DATA FOR ANALYSIS: Begin

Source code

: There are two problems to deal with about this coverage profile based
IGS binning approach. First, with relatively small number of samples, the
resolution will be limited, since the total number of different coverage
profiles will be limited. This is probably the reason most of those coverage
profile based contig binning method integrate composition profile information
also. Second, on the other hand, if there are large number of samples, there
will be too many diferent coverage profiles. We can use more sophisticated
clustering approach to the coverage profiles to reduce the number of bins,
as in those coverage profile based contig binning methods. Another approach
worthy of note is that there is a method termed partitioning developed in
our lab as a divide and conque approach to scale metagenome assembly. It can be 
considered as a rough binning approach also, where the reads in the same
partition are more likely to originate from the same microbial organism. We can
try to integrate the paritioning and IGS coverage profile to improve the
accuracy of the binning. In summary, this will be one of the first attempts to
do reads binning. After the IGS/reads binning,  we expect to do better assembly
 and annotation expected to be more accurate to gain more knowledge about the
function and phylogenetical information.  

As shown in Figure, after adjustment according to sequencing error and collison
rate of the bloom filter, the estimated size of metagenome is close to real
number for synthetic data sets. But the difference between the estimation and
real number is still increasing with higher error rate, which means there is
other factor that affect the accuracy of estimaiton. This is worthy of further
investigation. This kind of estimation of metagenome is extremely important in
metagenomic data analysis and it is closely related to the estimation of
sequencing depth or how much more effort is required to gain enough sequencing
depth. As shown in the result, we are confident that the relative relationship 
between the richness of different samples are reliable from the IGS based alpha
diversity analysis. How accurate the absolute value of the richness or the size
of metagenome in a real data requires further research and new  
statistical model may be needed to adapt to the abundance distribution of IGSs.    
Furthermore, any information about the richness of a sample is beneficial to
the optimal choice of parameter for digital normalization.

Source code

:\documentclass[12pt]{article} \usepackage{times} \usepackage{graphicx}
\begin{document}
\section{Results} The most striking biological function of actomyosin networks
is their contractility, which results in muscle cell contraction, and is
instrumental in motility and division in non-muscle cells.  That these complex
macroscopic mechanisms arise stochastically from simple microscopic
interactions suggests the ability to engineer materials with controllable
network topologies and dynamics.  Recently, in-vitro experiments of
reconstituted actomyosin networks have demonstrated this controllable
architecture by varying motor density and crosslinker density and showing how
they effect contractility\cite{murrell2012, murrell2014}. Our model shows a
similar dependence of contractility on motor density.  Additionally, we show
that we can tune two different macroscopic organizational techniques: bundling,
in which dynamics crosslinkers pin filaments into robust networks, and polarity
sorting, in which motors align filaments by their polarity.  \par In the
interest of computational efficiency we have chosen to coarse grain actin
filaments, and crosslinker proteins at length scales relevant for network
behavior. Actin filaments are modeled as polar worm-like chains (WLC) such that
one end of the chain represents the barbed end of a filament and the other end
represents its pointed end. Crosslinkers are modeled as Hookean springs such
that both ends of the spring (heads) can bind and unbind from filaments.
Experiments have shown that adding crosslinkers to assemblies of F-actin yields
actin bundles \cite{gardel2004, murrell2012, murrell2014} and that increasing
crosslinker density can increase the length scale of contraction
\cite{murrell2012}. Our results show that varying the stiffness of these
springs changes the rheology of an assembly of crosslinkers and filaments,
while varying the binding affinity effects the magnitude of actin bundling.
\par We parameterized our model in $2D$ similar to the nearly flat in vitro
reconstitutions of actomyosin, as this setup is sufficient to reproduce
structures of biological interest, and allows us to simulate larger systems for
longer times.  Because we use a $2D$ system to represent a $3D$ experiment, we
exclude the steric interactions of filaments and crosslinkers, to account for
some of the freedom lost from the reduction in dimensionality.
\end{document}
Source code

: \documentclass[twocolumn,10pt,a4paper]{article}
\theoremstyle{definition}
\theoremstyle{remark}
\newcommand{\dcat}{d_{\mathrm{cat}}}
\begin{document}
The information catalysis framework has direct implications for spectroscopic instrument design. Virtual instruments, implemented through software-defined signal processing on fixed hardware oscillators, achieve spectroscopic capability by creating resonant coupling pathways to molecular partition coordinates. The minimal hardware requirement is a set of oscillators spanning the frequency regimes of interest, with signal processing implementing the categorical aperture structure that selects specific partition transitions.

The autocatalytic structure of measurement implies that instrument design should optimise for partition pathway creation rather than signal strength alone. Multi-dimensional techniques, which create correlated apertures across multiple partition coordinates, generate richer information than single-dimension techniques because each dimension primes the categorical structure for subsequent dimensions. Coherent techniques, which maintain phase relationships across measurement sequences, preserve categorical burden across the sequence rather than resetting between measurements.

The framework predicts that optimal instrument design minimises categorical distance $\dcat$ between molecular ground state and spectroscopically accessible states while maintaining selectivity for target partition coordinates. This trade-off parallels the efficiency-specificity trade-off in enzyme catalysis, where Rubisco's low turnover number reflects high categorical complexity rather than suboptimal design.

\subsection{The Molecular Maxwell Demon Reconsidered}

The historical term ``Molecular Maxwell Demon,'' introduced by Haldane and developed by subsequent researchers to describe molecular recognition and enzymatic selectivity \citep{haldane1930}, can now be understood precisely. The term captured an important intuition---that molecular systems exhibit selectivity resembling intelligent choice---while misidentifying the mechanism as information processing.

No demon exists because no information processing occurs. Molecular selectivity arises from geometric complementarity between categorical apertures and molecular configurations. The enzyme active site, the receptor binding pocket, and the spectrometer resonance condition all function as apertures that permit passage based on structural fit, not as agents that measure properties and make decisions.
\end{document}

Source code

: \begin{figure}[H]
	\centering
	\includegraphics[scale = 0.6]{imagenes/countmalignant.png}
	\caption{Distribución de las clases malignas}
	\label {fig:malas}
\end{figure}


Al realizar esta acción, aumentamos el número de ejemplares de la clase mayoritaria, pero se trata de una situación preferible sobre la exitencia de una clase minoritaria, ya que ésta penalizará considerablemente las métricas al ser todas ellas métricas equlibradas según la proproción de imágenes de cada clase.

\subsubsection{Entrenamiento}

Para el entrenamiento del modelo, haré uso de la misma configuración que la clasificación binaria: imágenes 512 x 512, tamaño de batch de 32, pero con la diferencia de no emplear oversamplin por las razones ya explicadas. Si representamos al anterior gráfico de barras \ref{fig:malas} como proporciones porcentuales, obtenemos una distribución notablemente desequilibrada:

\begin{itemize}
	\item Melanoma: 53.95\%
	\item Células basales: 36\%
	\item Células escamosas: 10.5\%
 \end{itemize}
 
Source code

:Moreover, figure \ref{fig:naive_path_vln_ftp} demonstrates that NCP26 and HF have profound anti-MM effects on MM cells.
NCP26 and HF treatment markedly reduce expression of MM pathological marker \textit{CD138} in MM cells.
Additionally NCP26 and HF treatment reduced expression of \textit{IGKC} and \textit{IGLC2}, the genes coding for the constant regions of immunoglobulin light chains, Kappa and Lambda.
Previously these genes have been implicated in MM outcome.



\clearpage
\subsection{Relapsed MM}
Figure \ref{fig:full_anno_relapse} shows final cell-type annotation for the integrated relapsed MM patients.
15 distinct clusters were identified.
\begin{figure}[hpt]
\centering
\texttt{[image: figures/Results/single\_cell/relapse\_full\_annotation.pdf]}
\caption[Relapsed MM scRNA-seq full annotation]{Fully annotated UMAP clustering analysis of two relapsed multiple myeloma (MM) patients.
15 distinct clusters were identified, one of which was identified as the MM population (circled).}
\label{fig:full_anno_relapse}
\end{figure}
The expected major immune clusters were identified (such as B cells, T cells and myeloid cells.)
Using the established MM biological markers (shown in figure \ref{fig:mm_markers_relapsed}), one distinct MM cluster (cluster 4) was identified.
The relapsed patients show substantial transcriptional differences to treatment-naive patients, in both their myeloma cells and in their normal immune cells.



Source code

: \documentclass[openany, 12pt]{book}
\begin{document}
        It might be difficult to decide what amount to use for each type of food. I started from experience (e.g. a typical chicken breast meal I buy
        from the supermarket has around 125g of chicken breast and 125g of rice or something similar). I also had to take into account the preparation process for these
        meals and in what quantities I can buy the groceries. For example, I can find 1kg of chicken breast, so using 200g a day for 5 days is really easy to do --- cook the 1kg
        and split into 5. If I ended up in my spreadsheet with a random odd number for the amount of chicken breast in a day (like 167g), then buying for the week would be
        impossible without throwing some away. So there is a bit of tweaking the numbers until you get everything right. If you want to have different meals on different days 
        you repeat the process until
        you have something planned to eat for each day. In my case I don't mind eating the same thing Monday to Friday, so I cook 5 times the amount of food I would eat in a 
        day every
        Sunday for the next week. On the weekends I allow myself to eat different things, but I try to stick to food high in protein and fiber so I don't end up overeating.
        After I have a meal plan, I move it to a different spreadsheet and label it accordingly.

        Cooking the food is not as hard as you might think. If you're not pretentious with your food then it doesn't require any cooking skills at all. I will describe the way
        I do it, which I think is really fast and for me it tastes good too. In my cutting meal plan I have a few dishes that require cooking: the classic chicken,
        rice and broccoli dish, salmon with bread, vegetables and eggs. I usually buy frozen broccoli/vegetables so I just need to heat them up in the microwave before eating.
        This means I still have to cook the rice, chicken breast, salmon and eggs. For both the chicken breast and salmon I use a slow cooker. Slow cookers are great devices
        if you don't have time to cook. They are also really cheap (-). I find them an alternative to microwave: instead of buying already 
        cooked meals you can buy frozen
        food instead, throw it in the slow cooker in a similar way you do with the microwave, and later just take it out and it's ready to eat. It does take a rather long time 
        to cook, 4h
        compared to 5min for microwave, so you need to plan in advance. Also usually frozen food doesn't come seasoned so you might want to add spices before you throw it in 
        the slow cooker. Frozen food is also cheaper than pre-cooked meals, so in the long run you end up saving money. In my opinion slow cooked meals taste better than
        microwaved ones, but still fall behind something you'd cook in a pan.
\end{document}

DATA FOR ANALYSIS: End

Once the line with "and annotation expected" is found in the records above, print exactly that line and every line after it through the line with "number for synthetic".

▶ [EXERCISE SOLUTION]:
 and annotation expected to be more accurate to gain more knowledge about the
function and phylogenetical information.  

As shown in Figure, after adjustment according to sequencing error and collison
rate of the bloom filter, the estimated size of metagenome is close to real
number for synthetic data sets. But the difference between the estimation and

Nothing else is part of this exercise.